*EXERCISE DIRECTIONS*.
Write only the number of lines in the records beneath that hold "with".

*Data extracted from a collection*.
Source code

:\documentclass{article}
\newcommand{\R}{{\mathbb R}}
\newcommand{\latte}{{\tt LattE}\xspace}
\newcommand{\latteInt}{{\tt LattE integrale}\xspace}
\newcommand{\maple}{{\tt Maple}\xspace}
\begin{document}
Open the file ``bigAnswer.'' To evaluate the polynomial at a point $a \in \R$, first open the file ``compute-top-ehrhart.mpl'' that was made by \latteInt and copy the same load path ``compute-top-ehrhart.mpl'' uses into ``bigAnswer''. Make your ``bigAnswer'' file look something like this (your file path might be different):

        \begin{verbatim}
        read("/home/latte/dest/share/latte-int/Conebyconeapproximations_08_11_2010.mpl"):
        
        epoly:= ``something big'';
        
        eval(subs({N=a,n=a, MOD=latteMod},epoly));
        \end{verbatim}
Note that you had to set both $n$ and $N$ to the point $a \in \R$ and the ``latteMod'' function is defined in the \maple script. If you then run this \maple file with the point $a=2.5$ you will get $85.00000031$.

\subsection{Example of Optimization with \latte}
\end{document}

*ANSWER SPACE*.
2